__Task prompt__: Isolate every line in the data with the string "workshop" and copy it.

__The input__:
↓
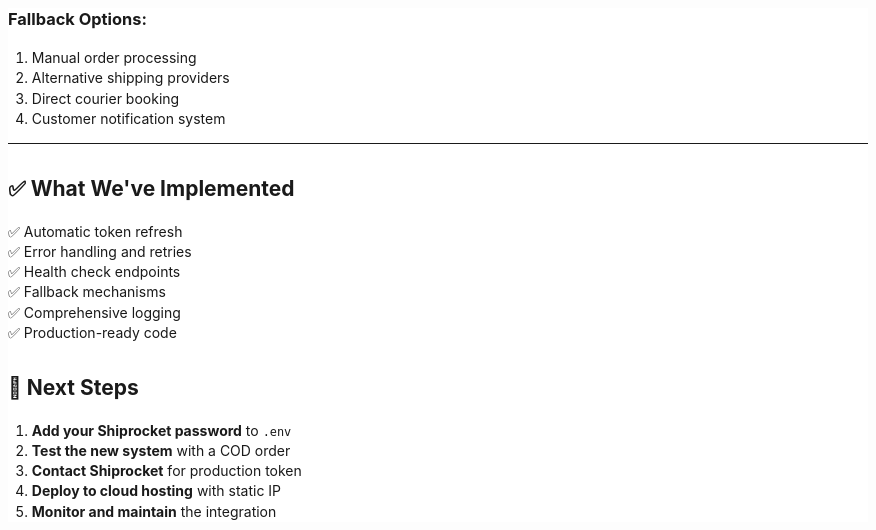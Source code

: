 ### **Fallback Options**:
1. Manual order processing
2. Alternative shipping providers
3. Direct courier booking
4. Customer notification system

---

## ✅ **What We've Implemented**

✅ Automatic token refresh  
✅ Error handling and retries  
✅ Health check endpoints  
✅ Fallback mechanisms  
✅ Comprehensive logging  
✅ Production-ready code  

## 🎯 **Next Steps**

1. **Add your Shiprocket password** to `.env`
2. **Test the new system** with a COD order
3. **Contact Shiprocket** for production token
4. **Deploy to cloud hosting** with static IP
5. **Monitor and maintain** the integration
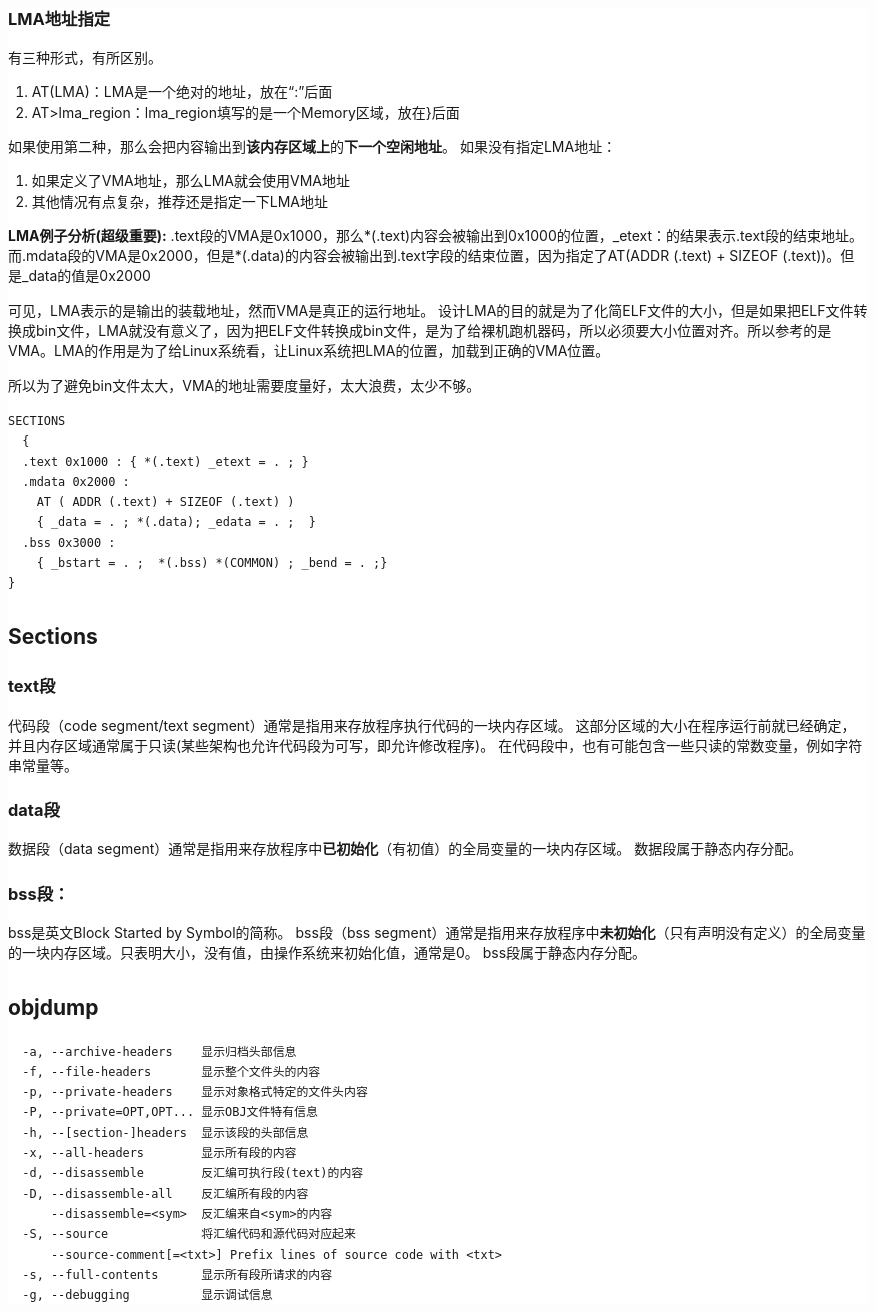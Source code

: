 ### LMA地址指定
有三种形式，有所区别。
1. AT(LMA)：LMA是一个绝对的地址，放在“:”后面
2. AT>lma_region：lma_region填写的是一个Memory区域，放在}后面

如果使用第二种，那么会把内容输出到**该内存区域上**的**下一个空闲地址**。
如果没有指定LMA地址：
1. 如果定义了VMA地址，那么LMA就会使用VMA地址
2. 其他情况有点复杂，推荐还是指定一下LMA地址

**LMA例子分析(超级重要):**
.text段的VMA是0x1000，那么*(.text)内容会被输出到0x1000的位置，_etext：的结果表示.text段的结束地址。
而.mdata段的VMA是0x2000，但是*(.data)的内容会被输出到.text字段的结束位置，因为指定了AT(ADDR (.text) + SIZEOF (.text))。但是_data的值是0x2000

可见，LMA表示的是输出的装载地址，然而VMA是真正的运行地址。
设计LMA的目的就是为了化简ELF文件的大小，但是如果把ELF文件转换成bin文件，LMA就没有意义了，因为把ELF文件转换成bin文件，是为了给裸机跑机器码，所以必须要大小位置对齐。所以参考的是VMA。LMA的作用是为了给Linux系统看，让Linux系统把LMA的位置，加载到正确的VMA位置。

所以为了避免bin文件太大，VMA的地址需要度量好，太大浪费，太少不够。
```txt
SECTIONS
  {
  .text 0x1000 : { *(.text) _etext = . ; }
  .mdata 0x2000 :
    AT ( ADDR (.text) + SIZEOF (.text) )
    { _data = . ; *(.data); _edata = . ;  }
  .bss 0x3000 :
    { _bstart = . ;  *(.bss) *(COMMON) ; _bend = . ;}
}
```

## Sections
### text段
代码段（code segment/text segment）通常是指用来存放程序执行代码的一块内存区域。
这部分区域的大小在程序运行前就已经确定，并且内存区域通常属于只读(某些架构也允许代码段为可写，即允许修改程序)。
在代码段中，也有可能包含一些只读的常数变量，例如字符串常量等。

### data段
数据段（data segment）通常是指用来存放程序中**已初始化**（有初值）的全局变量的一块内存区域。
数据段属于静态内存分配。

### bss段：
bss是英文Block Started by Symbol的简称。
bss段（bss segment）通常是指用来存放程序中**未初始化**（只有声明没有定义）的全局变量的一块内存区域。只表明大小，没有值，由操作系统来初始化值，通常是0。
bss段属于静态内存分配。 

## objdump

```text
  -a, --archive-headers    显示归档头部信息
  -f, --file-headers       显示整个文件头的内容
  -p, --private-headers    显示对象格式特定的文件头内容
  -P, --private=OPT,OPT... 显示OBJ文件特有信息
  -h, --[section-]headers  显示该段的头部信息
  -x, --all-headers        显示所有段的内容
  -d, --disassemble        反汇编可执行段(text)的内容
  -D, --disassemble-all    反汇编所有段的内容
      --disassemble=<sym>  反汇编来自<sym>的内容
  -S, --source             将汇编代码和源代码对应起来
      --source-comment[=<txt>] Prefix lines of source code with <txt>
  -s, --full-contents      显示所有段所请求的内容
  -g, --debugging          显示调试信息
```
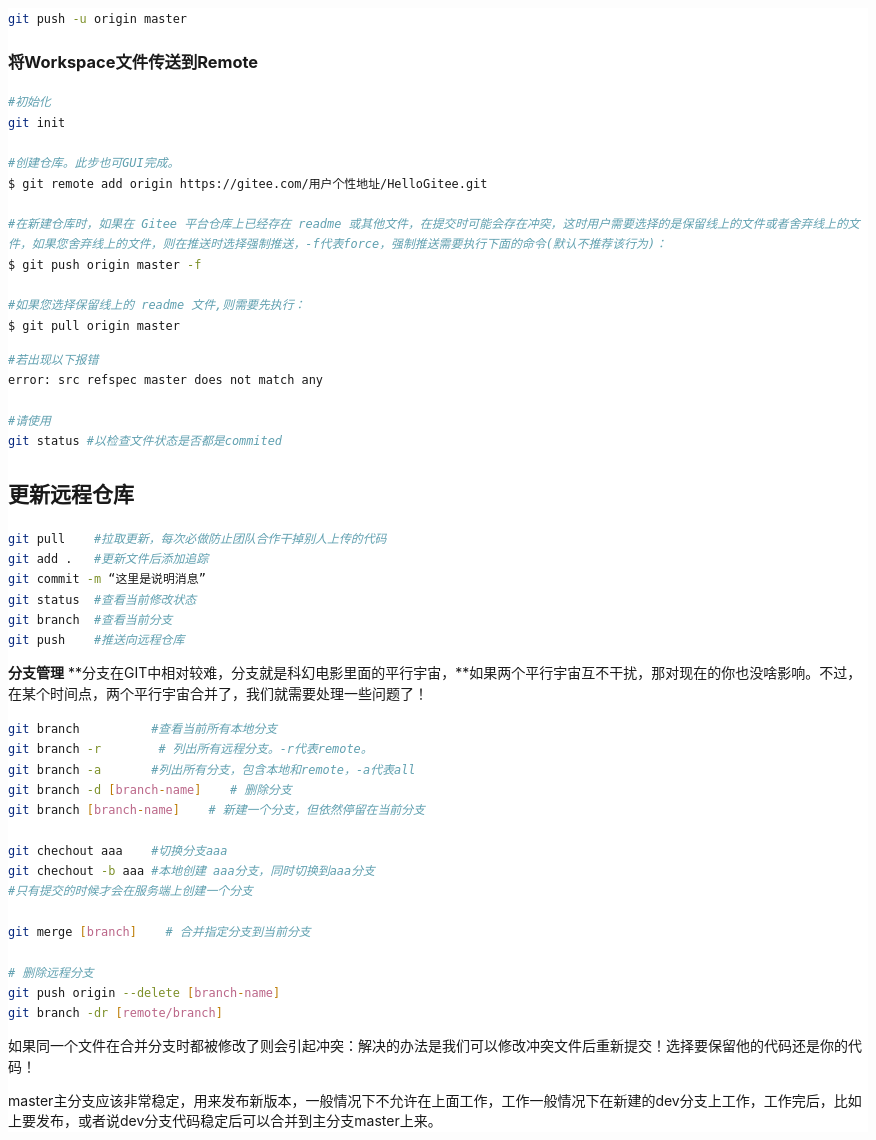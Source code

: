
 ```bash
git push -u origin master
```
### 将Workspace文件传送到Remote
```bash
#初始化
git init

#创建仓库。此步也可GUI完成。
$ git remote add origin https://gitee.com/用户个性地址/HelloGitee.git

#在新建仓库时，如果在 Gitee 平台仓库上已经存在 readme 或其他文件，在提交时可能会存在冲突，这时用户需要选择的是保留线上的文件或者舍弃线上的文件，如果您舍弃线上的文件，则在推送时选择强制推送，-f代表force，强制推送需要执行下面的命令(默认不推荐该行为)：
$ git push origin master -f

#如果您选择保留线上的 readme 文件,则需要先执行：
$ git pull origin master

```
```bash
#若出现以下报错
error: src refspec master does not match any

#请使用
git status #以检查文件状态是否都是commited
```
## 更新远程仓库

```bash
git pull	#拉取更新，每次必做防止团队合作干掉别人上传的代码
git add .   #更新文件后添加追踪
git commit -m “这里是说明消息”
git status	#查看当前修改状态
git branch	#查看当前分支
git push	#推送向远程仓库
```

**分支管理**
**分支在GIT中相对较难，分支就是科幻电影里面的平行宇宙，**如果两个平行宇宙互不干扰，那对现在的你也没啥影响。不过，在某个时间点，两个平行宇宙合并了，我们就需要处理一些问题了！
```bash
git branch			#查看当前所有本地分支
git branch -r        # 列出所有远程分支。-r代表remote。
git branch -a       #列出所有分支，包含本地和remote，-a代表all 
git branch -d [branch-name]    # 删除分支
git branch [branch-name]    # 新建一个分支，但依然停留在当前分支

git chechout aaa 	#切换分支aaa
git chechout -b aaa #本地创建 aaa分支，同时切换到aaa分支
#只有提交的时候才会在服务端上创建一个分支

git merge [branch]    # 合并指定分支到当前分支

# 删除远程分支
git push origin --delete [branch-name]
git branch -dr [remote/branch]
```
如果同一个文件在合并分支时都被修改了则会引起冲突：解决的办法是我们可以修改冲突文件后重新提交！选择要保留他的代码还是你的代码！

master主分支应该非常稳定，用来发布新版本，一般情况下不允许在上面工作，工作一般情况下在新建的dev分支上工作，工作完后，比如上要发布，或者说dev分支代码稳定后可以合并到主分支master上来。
↑
↓
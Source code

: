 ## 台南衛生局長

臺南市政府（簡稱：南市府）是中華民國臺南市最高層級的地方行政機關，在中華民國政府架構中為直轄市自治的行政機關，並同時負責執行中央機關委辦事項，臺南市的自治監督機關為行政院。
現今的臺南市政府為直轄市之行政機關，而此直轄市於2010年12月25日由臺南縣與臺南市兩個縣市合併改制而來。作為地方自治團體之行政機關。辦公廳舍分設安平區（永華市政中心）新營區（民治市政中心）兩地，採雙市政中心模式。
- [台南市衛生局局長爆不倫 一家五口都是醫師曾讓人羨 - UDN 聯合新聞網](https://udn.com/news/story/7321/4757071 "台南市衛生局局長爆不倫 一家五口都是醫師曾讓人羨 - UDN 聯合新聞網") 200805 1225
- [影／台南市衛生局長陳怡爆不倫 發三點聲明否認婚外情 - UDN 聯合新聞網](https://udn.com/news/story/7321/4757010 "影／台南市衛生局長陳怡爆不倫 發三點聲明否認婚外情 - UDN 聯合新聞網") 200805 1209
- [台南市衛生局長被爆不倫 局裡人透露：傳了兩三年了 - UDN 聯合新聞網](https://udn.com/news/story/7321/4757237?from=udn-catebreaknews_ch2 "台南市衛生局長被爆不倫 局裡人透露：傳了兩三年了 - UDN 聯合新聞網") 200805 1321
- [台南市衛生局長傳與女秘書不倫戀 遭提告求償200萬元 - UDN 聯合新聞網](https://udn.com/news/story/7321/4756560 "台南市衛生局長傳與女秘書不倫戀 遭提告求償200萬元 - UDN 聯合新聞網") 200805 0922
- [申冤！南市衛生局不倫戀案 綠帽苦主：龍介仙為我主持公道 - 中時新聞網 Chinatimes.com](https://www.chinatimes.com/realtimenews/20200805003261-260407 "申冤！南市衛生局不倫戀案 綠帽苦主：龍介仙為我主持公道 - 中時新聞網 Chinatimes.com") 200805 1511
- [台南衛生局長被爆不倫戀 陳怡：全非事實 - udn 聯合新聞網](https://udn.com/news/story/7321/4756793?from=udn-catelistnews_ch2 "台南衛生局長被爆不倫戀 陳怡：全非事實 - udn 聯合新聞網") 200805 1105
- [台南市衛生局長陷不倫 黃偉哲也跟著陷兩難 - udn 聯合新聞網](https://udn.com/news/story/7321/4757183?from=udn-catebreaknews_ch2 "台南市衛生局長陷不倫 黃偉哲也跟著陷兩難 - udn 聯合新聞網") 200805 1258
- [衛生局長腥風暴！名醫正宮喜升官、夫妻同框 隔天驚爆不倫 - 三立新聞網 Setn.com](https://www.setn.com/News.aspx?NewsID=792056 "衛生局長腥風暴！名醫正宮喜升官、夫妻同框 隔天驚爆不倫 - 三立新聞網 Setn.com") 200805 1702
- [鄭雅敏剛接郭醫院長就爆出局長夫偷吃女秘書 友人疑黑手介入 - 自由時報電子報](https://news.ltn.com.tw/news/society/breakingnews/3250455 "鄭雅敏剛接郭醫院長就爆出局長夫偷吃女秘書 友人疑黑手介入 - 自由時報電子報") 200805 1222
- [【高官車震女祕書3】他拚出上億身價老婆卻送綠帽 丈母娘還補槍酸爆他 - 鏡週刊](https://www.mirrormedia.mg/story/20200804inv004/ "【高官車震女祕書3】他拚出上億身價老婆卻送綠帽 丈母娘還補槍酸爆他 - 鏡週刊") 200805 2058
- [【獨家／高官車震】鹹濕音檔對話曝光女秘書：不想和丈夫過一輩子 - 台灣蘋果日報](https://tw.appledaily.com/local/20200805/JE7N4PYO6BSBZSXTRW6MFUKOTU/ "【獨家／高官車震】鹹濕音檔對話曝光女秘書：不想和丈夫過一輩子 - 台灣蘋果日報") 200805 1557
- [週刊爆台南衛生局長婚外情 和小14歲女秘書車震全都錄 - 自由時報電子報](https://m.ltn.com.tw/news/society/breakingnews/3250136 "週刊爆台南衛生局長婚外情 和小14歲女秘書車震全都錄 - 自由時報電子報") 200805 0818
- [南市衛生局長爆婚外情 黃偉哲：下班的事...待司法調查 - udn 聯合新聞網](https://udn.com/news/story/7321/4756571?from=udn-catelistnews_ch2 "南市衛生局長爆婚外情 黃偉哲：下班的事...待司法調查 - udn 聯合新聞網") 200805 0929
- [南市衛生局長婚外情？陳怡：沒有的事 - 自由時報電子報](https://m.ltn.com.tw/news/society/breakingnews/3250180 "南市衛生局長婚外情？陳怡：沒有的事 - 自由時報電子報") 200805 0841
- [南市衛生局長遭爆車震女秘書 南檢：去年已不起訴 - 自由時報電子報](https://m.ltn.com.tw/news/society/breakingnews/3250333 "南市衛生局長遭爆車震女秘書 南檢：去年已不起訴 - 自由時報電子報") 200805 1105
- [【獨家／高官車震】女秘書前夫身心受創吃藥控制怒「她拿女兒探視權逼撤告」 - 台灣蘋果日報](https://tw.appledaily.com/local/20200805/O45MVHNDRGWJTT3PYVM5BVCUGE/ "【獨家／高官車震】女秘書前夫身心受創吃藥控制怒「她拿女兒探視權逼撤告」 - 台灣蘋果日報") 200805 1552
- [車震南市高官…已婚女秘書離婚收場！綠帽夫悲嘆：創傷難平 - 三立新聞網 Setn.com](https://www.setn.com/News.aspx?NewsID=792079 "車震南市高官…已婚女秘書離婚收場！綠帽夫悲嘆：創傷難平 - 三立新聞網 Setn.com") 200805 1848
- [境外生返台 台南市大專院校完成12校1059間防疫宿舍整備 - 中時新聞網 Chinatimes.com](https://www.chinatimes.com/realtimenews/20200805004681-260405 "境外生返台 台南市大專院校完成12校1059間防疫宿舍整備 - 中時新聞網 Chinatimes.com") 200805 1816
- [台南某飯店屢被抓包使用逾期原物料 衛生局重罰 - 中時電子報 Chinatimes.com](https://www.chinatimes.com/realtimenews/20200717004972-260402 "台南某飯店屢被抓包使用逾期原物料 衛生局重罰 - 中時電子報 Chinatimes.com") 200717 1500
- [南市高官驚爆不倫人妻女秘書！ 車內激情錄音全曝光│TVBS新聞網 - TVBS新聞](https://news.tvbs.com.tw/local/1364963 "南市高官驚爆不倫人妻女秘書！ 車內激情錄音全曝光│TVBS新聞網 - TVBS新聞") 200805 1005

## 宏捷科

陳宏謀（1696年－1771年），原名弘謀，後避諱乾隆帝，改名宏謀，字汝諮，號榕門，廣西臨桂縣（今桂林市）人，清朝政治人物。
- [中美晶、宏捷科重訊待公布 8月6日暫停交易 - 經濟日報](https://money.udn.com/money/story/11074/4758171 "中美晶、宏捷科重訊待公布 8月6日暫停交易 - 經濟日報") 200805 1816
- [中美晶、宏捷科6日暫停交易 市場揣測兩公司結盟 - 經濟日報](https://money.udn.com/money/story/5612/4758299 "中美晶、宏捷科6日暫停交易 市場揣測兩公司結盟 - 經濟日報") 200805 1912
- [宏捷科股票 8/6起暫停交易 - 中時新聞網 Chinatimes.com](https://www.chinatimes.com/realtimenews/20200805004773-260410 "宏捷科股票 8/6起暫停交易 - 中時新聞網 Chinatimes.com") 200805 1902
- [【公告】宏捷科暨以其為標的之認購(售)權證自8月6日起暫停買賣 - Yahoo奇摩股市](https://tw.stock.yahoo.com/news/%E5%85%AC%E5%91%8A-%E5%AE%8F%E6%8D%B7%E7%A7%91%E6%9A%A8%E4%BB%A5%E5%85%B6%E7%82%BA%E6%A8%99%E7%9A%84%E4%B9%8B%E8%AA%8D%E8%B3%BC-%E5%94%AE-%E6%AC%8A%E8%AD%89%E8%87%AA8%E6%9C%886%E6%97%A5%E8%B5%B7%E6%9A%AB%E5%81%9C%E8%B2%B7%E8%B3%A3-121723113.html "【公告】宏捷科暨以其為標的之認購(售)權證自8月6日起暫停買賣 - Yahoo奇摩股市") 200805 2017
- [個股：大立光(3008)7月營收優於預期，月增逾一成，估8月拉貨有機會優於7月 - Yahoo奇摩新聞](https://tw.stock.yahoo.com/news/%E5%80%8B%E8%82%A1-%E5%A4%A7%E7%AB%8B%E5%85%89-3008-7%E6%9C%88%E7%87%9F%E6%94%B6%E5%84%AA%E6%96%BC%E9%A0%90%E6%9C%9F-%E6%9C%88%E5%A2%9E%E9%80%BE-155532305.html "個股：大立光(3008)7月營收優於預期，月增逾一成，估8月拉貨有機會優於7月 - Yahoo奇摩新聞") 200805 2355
↑
↓
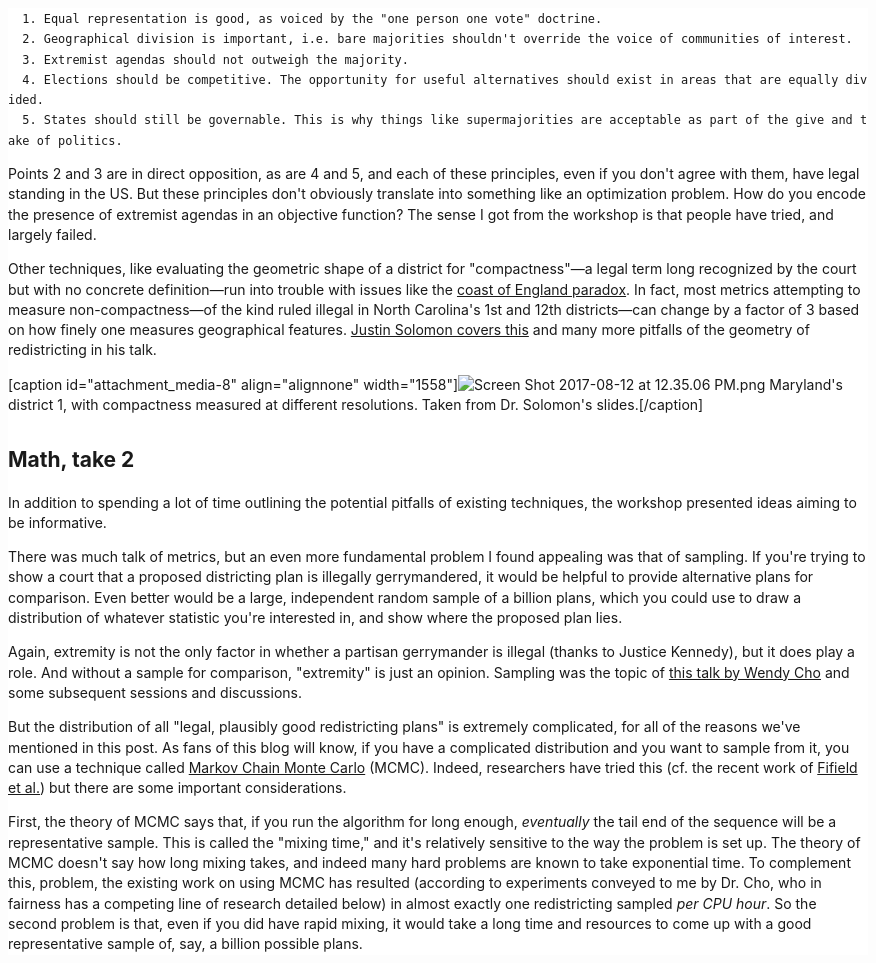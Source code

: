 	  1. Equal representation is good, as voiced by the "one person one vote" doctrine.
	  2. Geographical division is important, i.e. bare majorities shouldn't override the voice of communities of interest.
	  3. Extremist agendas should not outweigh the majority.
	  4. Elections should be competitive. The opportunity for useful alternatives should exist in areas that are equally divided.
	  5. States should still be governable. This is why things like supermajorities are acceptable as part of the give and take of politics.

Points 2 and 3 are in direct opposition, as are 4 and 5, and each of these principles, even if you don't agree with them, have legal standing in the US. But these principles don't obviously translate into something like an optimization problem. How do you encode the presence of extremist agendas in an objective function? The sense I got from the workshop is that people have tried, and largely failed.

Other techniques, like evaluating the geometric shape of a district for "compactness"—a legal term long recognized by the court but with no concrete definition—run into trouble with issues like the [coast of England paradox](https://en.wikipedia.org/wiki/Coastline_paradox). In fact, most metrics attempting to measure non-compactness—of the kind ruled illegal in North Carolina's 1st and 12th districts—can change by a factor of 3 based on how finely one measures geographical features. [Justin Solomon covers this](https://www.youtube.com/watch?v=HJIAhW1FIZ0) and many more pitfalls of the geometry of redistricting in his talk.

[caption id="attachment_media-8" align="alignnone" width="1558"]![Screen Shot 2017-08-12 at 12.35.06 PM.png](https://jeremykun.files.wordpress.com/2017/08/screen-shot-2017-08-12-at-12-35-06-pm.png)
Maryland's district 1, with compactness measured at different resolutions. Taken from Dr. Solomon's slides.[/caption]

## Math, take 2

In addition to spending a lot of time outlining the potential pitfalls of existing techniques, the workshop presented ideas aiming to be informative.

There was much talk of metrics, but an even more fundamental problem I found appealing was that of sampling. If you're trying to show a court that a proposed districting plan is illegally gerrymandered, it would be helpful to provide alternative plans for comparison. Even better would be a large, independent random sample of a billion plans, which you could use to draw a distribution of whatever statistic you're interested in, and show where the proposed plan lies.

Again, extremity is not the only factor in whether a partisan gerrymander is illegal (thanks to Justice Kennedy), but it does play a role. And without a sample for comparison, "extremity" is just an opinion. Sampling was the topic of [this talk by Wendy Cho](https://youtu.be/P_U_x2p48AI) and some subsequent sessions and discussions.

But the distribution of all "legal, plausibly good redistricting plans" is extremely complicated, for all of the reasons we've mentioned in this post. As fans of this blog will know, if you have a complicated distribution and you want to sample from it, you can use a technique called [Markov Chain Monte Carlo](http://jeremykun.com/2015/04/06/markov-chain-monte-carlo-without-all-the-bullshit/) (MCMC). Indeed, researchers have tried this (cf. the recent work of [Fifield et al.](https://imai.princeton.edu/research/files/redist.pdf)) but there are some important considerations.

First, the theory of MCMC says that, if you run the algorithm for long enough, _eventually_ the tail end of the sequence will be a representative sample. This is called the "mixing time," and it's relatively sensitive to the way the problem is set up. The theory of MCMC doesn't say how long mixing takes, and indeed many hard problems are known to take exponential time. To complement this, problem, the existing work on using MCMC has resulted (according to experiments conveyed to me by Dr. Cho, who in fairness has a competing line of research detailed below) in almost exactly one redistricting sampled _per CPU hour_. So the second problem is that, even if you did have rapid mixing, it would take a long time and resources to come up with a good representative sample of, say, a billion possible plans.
↑
__Task answer__:
Points 2 and 3 are in direct opposition, as are 4 and 5, and each of these principles, even if you don't agree with them, have legal standing in the US. But these principles don't obviously translate into something like an optimization problem. How do you encode the presence of extremist agendas in an objective function? The sense I got from the workshop is that people have tried, and largely failed.
In addition to spending a lot of time outlining the potential pitfalls of existing techniques, the workshop presented ideas aiming to be informative.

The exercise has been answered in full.